Stored data
Start of Block

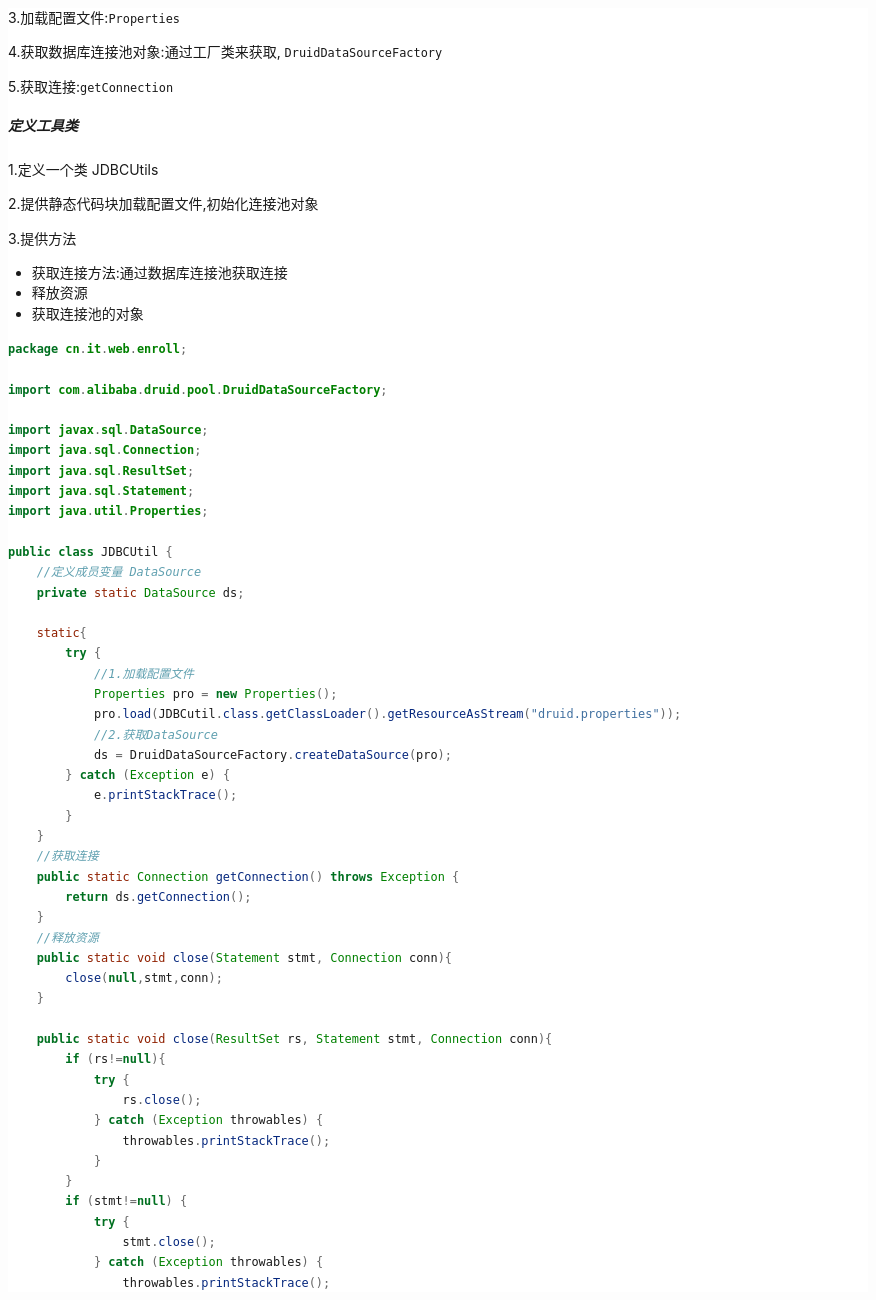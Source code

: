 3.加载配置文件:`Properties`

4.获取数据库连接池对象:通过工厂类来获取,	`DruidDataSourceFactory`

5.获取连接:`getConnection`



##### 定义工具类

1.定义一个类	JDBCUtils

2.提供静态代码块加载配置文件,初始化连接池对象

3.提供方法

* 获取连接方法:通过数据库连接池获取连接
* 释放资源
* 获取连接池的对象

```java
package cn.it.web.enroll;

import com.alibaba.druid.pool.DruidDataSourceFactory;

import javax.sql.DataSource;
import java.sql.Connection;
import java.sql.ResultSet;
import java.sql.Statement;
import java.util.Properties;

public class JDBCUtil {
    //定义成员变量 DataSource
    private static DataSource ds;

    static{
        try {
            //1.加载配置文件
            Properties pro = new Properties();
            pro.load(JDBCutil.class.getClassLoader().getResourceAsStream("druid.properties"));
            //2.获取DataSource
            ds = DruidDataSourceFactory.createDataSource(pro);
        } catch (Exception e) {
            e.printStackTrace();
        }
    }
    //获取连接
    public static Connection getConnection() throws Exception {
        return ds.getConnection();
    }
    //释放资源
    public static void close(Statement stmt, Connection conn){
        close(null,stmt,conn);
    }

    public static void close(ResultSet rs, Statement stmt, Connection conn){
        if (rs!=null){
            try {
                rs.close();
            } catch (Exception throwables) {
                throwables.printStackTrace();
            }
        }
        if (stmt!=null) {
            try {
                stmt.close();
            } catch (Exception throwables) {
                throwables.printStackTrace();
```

End of Block

- **About this task**: Whenever the word "getConnection" shows up in a line of the entries, copy that line.

- **Solution for this task**:
5.获取连接:`getConnection`
    public static Connection getConnection() throws Exception {
        return ds.getConnection();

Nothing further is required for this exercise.